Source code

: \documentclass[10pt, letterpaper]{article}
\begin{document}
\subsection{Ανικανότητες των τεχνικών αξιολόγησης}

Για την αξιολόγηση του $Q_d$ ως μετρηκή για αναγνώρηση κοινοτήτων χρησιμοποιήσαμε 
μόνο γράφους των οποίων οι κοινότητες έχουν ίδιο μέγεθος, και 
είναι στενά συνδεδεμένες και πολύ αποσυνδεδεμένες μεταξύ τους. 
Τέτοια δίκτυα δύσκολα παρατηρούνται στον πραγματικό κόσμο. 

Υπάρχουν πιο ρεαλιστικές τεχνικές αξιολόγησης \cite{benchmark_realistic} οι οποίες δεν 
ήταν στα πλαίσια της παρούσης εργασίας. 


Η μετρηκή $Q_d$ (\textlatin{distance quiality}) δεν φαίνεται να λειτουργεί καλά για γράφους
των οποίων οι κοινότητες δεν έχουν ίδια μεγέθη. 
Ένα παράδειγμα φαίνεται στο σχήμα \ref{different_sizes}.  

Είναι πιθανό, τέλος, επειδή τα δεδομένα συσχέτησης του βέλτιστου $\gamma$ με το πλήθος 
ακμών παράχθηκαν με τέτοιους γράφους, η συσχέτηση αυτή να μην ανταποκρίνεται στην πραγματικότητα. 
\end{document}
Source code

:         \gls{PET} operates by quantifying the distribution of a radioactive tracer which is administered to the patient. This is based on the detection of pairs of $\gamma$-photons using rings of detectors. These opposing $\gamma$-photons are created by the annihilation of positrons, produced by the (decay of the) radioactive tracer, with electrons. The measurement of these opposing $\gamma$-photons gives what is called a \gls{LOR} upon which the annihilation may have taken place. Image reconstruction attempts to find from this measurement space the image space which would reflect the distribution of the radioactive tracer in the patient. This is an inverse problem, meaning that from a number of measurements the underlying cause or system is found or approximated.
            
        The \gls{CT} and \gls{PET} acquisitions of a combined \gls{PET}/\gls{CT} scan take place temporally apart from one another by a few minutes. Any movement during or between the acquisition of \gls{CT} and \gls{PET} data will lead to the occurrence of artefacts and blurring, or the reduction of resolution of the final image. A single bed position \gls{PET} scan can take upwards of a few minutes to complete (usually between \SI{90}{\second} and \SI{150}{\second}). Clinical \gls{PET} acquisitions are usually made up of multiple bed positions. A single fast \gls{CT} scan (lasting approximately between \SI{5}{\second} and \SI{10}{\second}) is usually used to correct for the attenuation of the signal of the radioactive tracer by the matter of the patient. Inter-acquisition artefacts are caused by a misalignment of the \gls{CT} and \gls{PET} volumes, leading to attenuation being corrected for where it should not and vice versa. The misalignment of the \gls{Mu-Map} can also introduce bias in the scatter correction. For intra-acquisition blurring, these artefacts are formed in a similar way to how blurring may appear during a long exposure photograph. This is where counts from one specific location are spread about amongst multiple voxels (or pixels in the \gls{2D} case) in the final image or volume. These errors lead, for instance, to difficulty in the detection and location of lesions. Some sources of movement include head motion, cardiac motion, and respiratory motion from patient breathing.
________________
*EXERCISE AIM*
Count each line of the listing above that holds the string "έχουν", and state that count without anything added.

*RESULT FOR THIS TASK*
2